[quote=Ren] . . . Of course I look at the rate of return, but never count on appreciation. That’s just not the point – income is. I like to view the entire rent as adding to it. Someone else will buy me multiple properties – paying the PITI and maintenance for 30 years and then funding my retirement (not to mention my primary residence, the kids’ college, and all our car payments). . . [/quote]
I have to question a few things mentioned here. Firstly, Ren lives in Riverside County, CA, no? If he is considering buying investment properties in these rather lower-end, “investor-type” areas in the (transient) cities of FL and AZ that he mentioned, he will attract marginal tenants, IMHO. He will also likely need to pay a local property mgr (10%?) of the rental proceeds on top of PITI for each property. If he gets 30-yr mortgages on them (at non-owner-occupied rates, no less) and he is currently past 30 years old, he will be 60 or older before these loans are presumably paid off by tenants, assuming he never refies them back to 30 years. This is true only IF they are all actually occupied each and every month and don’t end up vacant 1-6 months per year awaiting qualified tenants.
If I read his post right, he will then expect to send his kids to college, pay off his cars, his primary residence and retire on the proceeds from sale of these properties, lol. IOW, even though he stated otherwise, he is obviously expecting not only to hold them past 30 years but make substantial profits upon their sale in order to accomplish these goals.
Sorry, but I just don’t see this constellation. PHX and Orlando really haven’t gone up that much in the last 20 years. Especially Orlando. I have relatives who purchased in both Orlando and nearby Vero Beach over 20 years ago and neither of their properties are worth today what they paid for them … and both of them have been owner-occupied the whole time and NOT rentals!
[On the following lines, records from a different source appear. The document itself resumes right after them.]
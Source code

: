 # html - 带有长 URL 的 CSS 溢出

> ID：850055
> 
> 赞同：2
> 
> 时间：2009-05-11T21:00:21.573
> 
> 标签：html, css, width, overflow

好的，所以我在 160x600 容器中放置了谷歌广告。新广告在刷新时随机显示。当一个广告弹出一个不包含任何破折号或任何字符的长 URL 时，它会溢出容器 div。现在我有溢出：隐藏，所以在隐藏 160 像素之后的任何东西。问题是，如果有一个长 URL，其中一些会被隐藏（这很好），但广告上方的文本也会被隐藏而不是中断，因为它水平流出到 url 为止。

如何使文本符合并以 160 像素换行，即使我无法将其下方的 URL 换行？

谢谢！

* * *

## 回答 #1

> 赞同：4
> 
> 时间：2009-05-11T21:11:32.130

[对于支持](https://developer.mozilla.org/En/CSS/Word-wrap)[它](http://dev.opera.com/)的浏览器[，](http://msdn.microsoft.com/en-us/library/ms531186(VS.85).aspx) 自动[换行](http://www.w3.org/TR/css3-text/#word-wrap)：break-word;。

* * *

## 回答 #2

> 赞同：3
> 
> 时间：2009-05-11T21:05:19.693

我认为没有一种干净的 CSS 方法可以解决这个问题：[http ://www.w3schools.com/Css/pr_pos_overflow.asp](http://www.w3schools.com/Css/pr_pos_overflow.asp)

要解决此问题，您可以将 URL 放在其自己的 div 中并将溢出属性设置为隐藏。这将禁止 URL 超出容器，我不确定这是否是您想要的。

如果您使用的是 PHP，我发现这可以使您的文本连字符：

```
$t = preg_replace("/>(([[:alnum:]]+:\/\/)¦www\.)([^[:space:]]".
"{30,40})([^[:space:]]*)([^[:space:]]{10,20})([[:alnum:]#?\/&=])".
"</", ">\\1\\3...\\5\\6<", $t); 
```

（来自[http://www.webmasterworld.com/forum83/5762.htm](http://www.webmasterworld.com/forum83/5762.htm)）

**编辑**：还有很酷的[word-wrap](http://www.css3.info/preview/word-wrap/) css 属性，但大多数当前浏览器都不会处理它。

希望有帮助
My Vero Beach relative even installed a pool with waterfall which added virtually zero value to their property.
Ren seems to be forgetting that if his kids are already born, they will have long finished college in 30 years and his cars might still be running but will have long been paid off by then.
Perhaps the proceeds from the sale his rental properties could be deployed for retirement purposes, but like SDR said, he will need to allow for “recapture upon sale” at that time. If he 1031’s his rental properties at the time of or past the time of his retirement, he won’t be able to later “retire” in one of his 1031’d properties without paying the capital gains tax on it as it has to be traded “like for like.” For AZ and FL properties, I just don’t see much of a “profit” after taxes, if any, even if a profit was made upon sale …. sorry.
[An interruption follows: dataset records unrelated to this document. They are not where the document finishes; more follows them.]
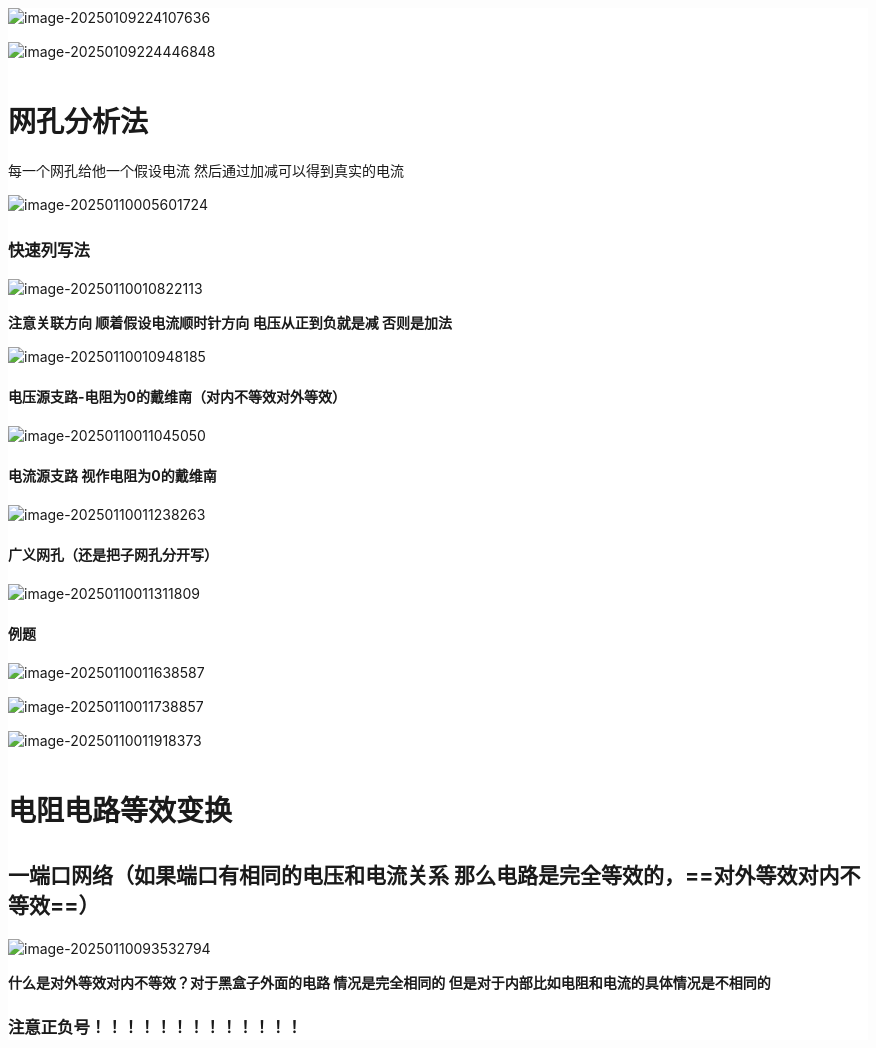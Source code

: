 ![image-20250109224107636](C:\Users\francis\AppData\Roaming\Typora\typora-user-images\image-20250109224107636.png)

![image-20250109224446848](C:\Users\francis\AppData\Roaming\Typora\typora-user-images\image-20250109224446848.png)

# 网孔分析法

每一个网孔给他一个假设电流 然后通过加减可以得到真实的电流

![image-20250110005601724](C:\Users\francis\AppData\Roaming\Typora\typora-user-images\image-20250110005601724.png)

### 快速列写法

![image-20250110010822113](C:\Users\francis\AppData\Roaming\Typora\typora-user-images\image-20250110010822113.png)

**注意关联方向 顺着假设电流顺时针方向 电压从正到负就是减 否则是加法**

![image-20250110010948185](C:\Users\francis\AppData\Roaming\Typora\typora-user-images\image-20250110010948185.png)

#### 电压源支路-电阻为0的戴维南（对内不等效对外等效）

![image-20250110011045050](C:\Users\francis\AppData\Roaming\Typora\typora-user-images\image-20250110011045050.png)

#### 电流源支路 视作电阻为0的戴维南

![image-20250110011238263](C:\Users\francis\AppData\Roaming\Typora\typora-user-images\image-20250110011238263.png)

#### 广义网孔（还是把子网孔分开写）

![image-20250110011311809](C:\Users\francis\AppData\Roaming\Typora\typora-user-images\image-20250110011311809.png)

#### 例题

![image-20250110011638587](C:\Users\francis\AppData\Roaming\Typora\typora-user-images\image-20250110011638587.png)

![image-20250110011738857](C:\Users\francis\AppData\Roaming\Typora\typora-user-images\image-20250110011738857.png)

![image-20250110011918373](C:\Users\francis\AppData\Roaming\Typora\typora-user-images\image-20250110011918373.png)

# 电阻电路等效变换

## 一端口网络（如果端口有相同的电压和电流关系 那么电路是完全等效的，==对外等效对内不等效==）

![image-20250110093532794](C:\Users\francis\AppData\Roaming\Typora\typora-user-images\image-20250110093532794.png)

**什么是对外等效对内不等效？对于黑盒子外面的电路 情况是完全相同的 但是对于内部比如电阻和电流的具体情况是不相同的**

### 注意正负号！！！！！！！！！！！！！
Also, if Ren is currently in “family raising mode” and still wants to move to SD County, as he has stated before here, I wouldn’t get more than ONE rental property if I was him because his lender for the residence he buys in SD is not going to count more than nine months of annual rental income even on a “seasoned” rental. This “artificial deficit” applied to his “Schedule C biz income” will be magnified with each additional rental property he buys with a mortgage.
I don’t know if I believe it, but my RE newsletter subscription “First Tuesday,” predicted this week that prime 30 yr-fixed mortgage rates will go up to 4.5% in SoCal by October/November 2013.
Practically speaking, and knowing how much it costs to raise kids these days, I just think Ren’s rosy prediction is a bit over-the-top and doesn’t take into account all that can happen to him and his family members here in CA between now and then, while his cash is deployed elsewhere and he undoubtedly finds himself robbing Peter to pay Paul for carrying costs on multiple properties and “between-tenant” fix-up expenses.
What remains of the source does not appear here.